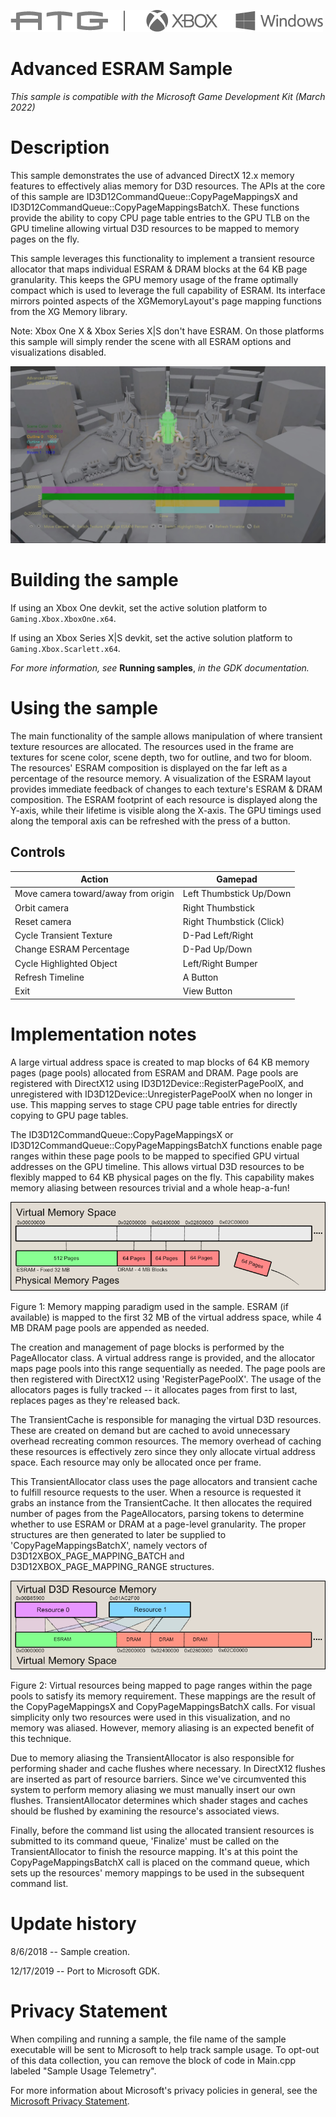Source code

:   ![](./media/image1.png)

#   Advanced ESRAM Sample

*This sample is compatible with the Microsoft Game Development Kit (March 2022)*

# Description

This sample demonstrates the use of advanced DirectX 12.x memory
features to effectively alias memory for D3D resources. The APIs at the
core of this sample are ID3D12CommandQueue::CopyPageMappingsX and
ID3D12CommandQueue::CopyPageMappingsBatchX. These functions provide the
ability to copy CPU page table entries to the GPU TLB on the GPU
timeline allowing virtual D3D resources to be mapped to memory pages on
the fly.

This sample leverages this functionality to implement a transient
resource allocator that maps individual ESRAM & DRAM blocks at the 64 KB
page granularity. This keeps the GPU memory usage of the frame optimally
compact which is used to leverage the full capability of ESRAM. Its
interface mirrors pointed aspects of the XGMemoryLayout's page mapping
functions from the XG Memory library.

Note: Xbox One X & Xbox Series X|S don't have ESRAM. On those platforms
this sample will simply render the scene with all ESRAM options and
visualizations disabled.

![](./media/image2.jpeg)

# Building the sample

If using an Xbox One devkit, set the active solution platform to `Gaming.Xbox.XboxOne.x64`.

If using an Xbox Series X|S devkit, set the active solution platform to `Gaming.Xbox.Scarlett.x64`.

*For more information, see* __Running samples__, *in the GDK documentation.*

# Using the sample

The main functionality of the sample allows manipulation of where
transient texture resources are allocated. The resources used in the
frame are textures for scene color, scene depth, two for outline, and
two for bloom. The resources' ESRAM composition is displayed on the far
left as a percentage of the resource memory. A visualization of the
ESRAM layout provides immediate feedback of changes to each texture's
ESRAM & DRAM composition. The ESRAM footprint of each resource is
displayed along the Y-axis, while their lifetime is visible along the
X-axis. The GPU timings used along the temporal axis can be refreshed
with the press of a button.

## Controls

| Action                          |  Gamepad                            |
|---------------------------------|------------------------------------|
| Move camera toward/away from origin |  Left Thumbstick Up/Down |
| Orbit camera                    |  Right Thumbstick                   |
| Reset camera                    |  Right Thumbstick (Click)           |
| Cycle Transient Texture         |  D-Pad Left/Right                   |
| Change ESRAM Percentage         |  D-Pad Up/Down                      |
| Cycle Highlighted Object        |  Left/Right Bumper                  |
| Refresh Timeline                |  A Button                           |
| Exit                            |  View Button                        |

# Implementation notes

A large virtual address space is created to map blocks of 64 KB memory
pages (page pools) allocated from ESRAM and DRAM. Page pools are
registered with DirectX12 using ID3D12Device::RegisterPagePoolX, and
unregistered with ID3D12Device::UnregisterPagePoolX when no longer in
use. This mapping serves to stage CPU page table entries for directly
copying to GPU page tables.

The ID3D12CommandQueue::CopyPageMappingsX or
ID3D12CommandQueue::CopyPageMappingsBatchX functions enable page ranges
within these page pools to be mapped to specified GPU virtual addresses
on the GPU timeline. This allows virtual D3D resources to be flexibly
mapped to 64 KB physical pages on the fly. This capability makes memory
aliasing between resources trivial and a whole heap-a-fun!

![](./media/image3.png)

Figure 1: Memory mapping paradigm used in the sample. ESRAM (if
available) is mapped to the first 32 MB of the virtual address space,
while 4 MB DRAM page pools are appended as needed.

The creation and management of page blocks is performed by the
PageAllocator class. A virtual address range is provided, and the
allocator maps page pools into this range sequentially as needed. The
page pools are then registered with DirectX12 using 'RegisterPagePoolX'.
The usage of the allocators pages is fully tracked -- it allocates pages
from first to last, replaces pages as they're released back.

The TransientCache is responsible for managing the virtual D3D
resources. These are created on demand but are cached to avoid
unnecessary overhead recreating common resources. The memory overhead of
caching these resources is effectively zero since they only allocate
virtual address space. Each resource may only be allocated once per
frame.

This TransientAllocator class uses the page allocators and transient
cache to fulfill resource requests to the user. When a resource is
requested it grabs an instance from the TransientCache. It then
allocates the required number of pages from the PageAllocators, parsing
tokens to determine whether to use ESRAM or DRAM at a page-level
granularity. The proper structures are then generated to later be
supplied to 'CopyPageMappingsBatchX', namely vectors of
D3D12XBOX_PAGE_MAPPING_BATCH and D3D12XBOX_PAGE_MAPPING_RANGE
structures.

![Sample Screenshot](./media/image4.png)

Figure 2: Virtual resources being mapped to page ranges within the page
pools to satisfy its memory requirement. These mappings are the result
of the CopyPageMappingsX and CopyPageMappingsBatchX calls. For visual
simplicity only two resources were used in this visualization, and no
memory was aliased. However, memory aliasing is an expected benefit of
this technique.

Due to memory aliasing the TransientAllocator is also responsible for
performing shader and cache flushes where necessary. In DirectX12
flushes are inserted as part of resource barriers. Since we've
circumvented this system to perform memory aliasing we must manually
insert our own flushes. TransientAllocator determines which shader
stages and caches should be flushed by examining the resource's
associated views.

Finally, before the command list using the allocated transient resources
is submitted to its command queue, 'Finalize' must be called on the
TransientAllocator to finish the resource mapping. It's at this point
the CopyPageMappingsBatchX call is placed on the command queue, which
sets up the resources' memory mappings to be used in the subsequent
command list.

# Update history

8/6/2018 -- Sample creation.

12/17/2019 -- Port to Microsoft GDK.

# Privacy Statement

When compiling and running a sample, the file name of the sample
executable will be sent to Microsoft to help track sample usage. To
opt-out of this data collection, you can remove the block of code in
Main.cpp labeled "Sample Usage Telemetry".

For more information about Microsoft's privacy policies in general, see
the [Microsoft Privacy
Statement](https://privacy.microsoft.com/en-us/privacystatement/).
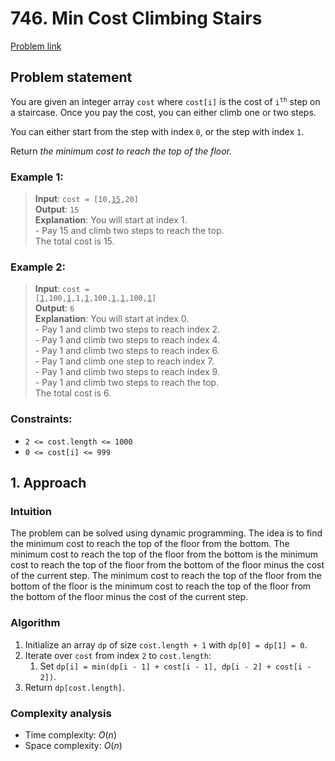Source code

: # 746. Min Cost Climbing Stairs

[Problem link](https://leetcode.com/problems/min-cost-climbing-stairs/)

## Problem statement

You are given an integer array `cost` where `cost[i]` is the cost of <code>i<sup>th</sup></code> step on a staircase. Once you pay the cost, you can either climb one or two steps.

You can either start from the step with index `0`, or the step with index `1`.

Return _the minimum cost to reach the top of the floor._

### Example 1:

> **Input**: <code>cost = [10,<ins>15</ins>,20]</code> <br /> **Output**: `15` <br /> **Explanation**: You will start at index 1. <br/> - Pay 15 and climb two steps to reach the top. <br/> The total cost is 15.

### Example 2:

> **Input**: <code>cost = [<ins>1</ins>,100,<ins>1</ins>,1,<ins>1</ins>,100,<ins>1</ins>,<ins>1</ins>,100,<ins>1</ins>]</code> <br /> **Output**: `6` <br /> **Explanation**: You will start at index 0. <br/> - Pay 1 and climb two steps to reach index 2. <br/> - Pay 1 and climb two steps to reach index 4. <br/> - Pay 1 and climb two steps to reach index 6. <br/> - Pay 1 and climb one step to reach index 7. <br/> - Pay 1 and climb two steps to reach index 9. <br/> - Pay 1 and climb two steps to reach the top. <br/> The total cost is 6.

### Constraints:

- `2 <= cost.length <= 1000`
- `0 <= cost[i] <= 999`

## 1. Approach

### Intuition

The problem can be solved using dynamic programming. The idea is to find the minimum cost to reach the top of the floor from the bottom. The minimum cost to reach the top of the floor from the bottom is the minimum cost to reach the top of the floor from the bottom of the floor minus the cost of the current step. The minimum cost to reach the top of the floor from the bottom of the floor is the minimum cost to reach the top of the floor from the bottom of the floor minus the cost of the current step.

### Algorithm

1. Initialize an array `dp` of size `cost.length + 1` with `dp[0] = dp[1] = 0`.
2. Iterate over `cost` from index `2` to `cost.length`:
   1. Set `dp[i] = min(dp[i - 1] + cost[i - 1], dp[i - 2] + cost[i - 2])`.
3. Return `dp[cost.length]`.

### Complexity analysis

- Time complexity: $O(n)$
- Space complexity: $O(n)$
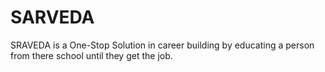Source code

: # SARVEDA
SRAVEDA is a One-Stop Solution in career building by educating a person from there school until they get the job.
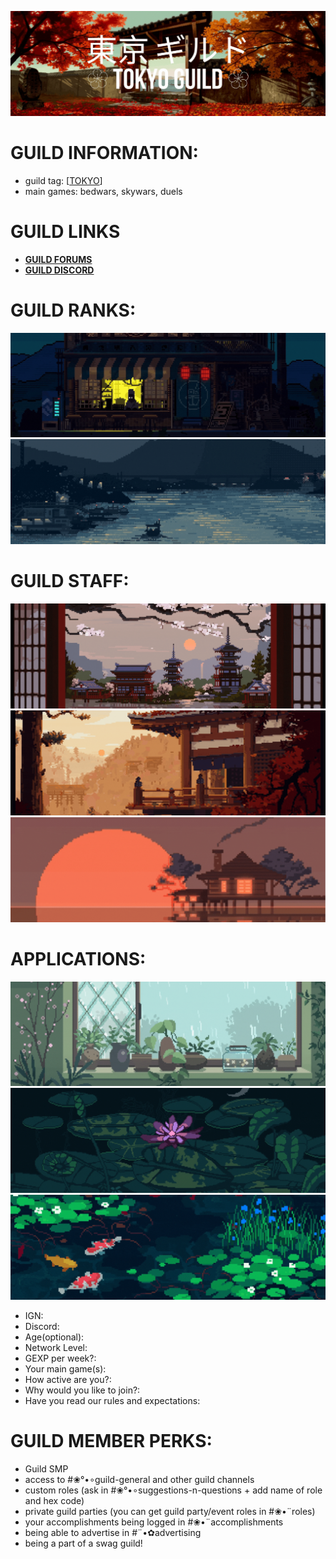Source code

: ![tokyo banner](https://raw.githubusercontent.com/Sizzeh/toyko-guild/main/assets/images/banner/banner.gif)
# GUILD INFORMATION:

- guild tag: [<a href="https://plancke.io/hypixel/guild/name/Tokyo%20Guild" target="_blank">TOKYO</a>]
- main games: bedwars, skywars, duels


# GUILD LINKS

<ul>
    <li><b><a href="https://hypixel.net/threads/%E2%9D%80tokyo-guild%E2%9D%80-tokyo-new-guild-low-reqs-friendly.4095664/" target="_blank">GUILD FORUMS</a></b></li>
    <li><b><a href="https://discord.gg/3xJYj4HZVa" target="_blank">GUILD DISCORD</a></b></li>
</ul>

# GUILD RANKS:
![ranks card](/assets/images/ranks/rank_1.gif)
![ranks card](/assets/images/ranks/rank_2.gif)
# GUILD STAFF:
![guild staff card](/assets/images/staff/staff_1.gif)
![guild staff card](/assets/images/staff/staff_2.gif)
![guild staff card](/assets/images/staff/staff_3.gif)
# APPLICATIONS:
![questions](/assets/images/applications/question_1.gif)
![questions](/assets/images/applications/question_2.gif)
![questions](/assets/images/applications/question_3.gif)
<ul>
    <li>IGN:</li>
    <li>Discord:</li>
    <li>Age(optional):</li>
    <li>Network Level:</li>
    <li>GEXP per week?:</li>
    <li>Your main game(s):</li>
    <li>How active are you?:</li>
    <li>Why would you like to join?:</li>
    <li>Have you read our rules and expectations:</li>
</ul>

# GUILD MEMBER PERKS:
<ul>
    <li>Guild SMP</li>
    <li>access to #❀°•∘guild-general and other guild channels</li>
    <li>custom roles (ask in #❀°•∘suggestions-n-questions + add name of role and hex code)</li>
    <li>private guild parties (you can get guild party/event roles in #❀•¨roles)</li>
    <li>your accomplishments being logged in #❀•¨accomplishments</li>
    <li>being able to advertise in #¨•✿advertising</li>
    <li>being a part of a swag guild!</li>
</ul>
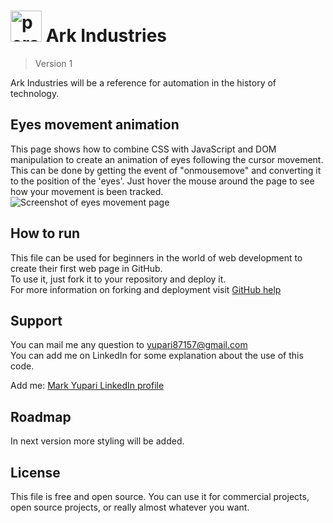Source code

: <h1><img src="./images/favicon.ico" alt="personal logo" width=50> Ark Industries</h1>

> Version 1

Ark Industries will be a reference for automation in the history of technology.

## Eyes movement animation

This page shows how to combine CSS with JavaScript and DOM manipulation to create an animation of eyes following the cursor movement. This can be done by getting the event of "onmousemove" and converting it to the position of the 'eyes'. Just hover the mouse around the page to see how your movement is been tracked.  
<img src="./images/eyes.png" alt="Screenshot of eyes movement page">

## How to run

This file can be used for beginners in the world of web development to create their first web page in GitHub.  
To use it, just fork it to your repository and deploy it.  
For more information on forking and deployment visit <a href="https://docs.github.com/en">GitHub help</a>

## Support

You can mail me any question to yupari87157@gmail.com  
You can add me on LinkedIn for some explanation about the use of this code.  
<p>Add me: <a href="https://www.linkedin.com/in/markyupariruiz/" target="_blank">Mark Yupari LinkedIn profile</a></p>

## Roadmap

In next version more styling will be added.

## License

This file is free and open source. You can use it for commercial projects, open source projects, or really almost whatever you want.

== Exercise goal ==
In the listing above, find the line with "on the GPU timeline." and the line with "granularity. The proper". Output those two lines and every line between them, exactly as written.

== Response to the exercise ==
on the GPU timeline. This allows virtual D3D resources to be flexibly
mapped to 64 KB physical pages on the fly. This capability makes memory
aliasing between resources trivial and a whole heap-a-fun!

![](./media/image3.png)

Figure 1: Memory mapping paradigm used in the sample. ESRAM (if
available) is mapped to the first 32 MB of the virtual address space,
while 4 MB DRAM page pools are appended as needed.

The creation and management of page blocks is performed by the
PageAllocator class. A virtual address range is provided, and the
allocator maps page pools into this range sequentially as needed. The
page pools are then registered with DirectX12 using 'RegisterPagePoolX'.
The usage of the allocators pages is fully tracked -- it allocates pages
from first to last, replaces pages as they're released back.

The TransientCache is responsible for managing the virtual D3D
resources. These are created on demand but are cached to avoid
unnecessary overhead recreating common resources. The memory overhead of
caching these resources is effectively zero since they only allocate
virtual address space. Each resource may only be allocated once per
frame.

This TransientAllocator class uses the page allocators and transient
cache to fulfill resource requests to the user. When a resource is
requested it grabs an instance from the TransientCache. It then
allocates the required number of pages from the PageAllocators, parsing
tokens to determine whether to use ESRAM or DRAM at a page-level
granularity. The proper structures are then generated to later be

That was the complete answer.